My experience has been that malloc() is rarely an issue, but perhaps I also do more CPU-intensive work than you do, so malloc() isn't in the critical path.

Definitely some people are constrained by the malloc performance. See, for example, https://github.com/blog/1422-tcmalloc-and-mysql , where github switched to using TCMalloc for MySQL and got a 30% performance improvement. There's more discussion at http://www.reddit.com/r/programming/comments/18zija/github_got_30_better_performance_using_tcmalloc/ .

TCMalloc is one of several malloc replacements. Another is jemalloc, and a third is nedmalloc.
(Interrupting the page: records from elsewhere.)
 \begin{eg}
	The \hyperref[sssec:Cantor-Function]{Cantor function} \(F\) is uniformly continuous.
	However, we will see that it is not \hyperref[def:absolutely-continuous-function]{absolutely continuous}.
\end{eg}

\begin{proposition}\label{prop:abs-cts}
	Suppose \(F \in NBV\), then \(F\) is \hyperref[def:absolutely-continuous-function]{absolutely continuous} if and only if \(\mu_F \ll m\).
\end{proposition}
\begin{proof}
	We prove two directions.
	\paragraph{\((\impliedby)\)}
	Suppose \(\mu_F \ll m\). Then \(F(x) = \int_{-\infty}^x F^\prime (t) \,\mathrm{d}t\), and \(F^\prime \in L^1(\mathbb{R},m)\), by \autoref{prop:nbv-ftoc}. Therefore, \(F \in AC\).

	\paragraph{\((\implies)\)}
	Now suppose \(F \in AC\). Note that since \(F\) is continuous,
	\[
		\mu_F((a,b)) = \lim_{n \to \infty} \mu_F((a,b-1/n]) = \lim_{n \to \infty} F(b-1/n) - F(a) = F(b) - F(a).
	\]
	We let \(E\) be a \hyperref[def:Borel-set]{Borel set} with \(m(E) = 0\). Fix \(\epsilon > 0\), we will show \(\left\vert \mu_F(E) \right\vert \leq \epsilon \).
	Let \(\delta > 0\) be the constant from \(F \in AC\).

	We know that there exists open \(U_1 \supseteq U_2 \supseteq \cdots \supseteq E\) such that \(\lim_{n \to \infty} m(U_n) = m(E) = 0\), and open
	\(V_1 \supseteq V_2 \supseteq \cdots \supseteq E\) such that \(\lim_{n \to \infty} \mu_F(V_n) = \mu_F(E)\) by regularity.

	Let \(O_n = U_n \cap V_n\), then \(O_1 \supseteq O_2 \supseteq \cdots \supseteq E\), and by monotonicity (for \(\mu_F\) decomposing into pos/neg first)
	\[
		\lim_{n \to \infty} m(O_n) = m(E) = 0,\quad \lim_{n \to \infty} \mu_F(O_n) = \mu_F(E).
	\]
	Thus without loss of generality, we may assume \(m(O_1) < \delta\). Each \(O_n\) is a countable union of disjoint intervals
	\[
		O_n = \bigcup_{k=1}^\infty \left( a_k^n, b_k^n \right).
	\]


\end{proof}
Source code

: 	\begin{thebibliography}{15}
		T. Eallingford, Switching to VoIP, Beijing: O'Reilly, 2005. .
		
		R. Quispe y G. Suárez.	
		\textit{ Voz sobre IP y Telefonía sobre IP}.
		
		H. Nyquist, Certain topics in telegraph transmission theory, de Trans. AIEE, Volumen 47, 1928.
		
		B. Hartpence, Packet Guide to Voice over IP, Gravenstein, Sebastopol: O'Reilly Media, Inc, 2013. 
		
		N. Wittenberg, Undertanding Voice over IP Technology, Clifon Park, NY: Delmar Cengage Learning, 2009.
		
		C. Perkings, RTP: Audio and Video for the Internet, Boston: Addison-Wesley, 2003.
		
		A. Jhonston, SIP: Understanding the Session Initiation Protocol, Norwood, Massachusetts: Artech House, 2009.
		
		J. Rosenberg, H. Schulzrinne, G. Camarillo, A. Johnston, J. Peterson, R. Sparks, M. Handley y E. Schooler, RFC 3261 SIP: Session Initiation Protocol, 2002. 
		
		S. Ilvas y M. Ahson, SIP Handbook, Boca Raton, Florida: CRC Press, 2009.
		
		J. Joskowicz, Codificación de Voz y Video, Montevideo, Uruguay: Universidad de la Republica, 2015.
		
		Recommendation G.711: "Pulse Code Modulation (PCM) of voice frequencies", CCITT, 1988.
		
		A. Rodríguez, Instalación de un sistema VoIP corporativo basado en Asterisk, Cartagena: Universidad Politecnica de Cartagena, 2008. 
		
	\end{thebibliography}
So, if you think it's a problem (eg, because profiling shows that you're stuck in malloc/free often) then try one of those out and see if it improves things.

If it's a concern now, then perhaps you can think about how your code is structured. The biggest improvement is to realize that you don't need to think of "one structure = one malloc."

For example, I once wrote a parser for a tab-separated document. While I could have turned each row and field into its own string, it was faster to scan the document, count the number of rows and columns, and do a single malloc for the row/field pointers. Then in the second step, scan the document again, assign the correct pointers to the head of each field, and replace the tabs and newlines with a NUL to get proper NUL-terminated strings for the field.

This meant that my parser now "owned" the document string, which was acceptable. And it reduced the complexity of the code, even if the malloc performance wasn't critical.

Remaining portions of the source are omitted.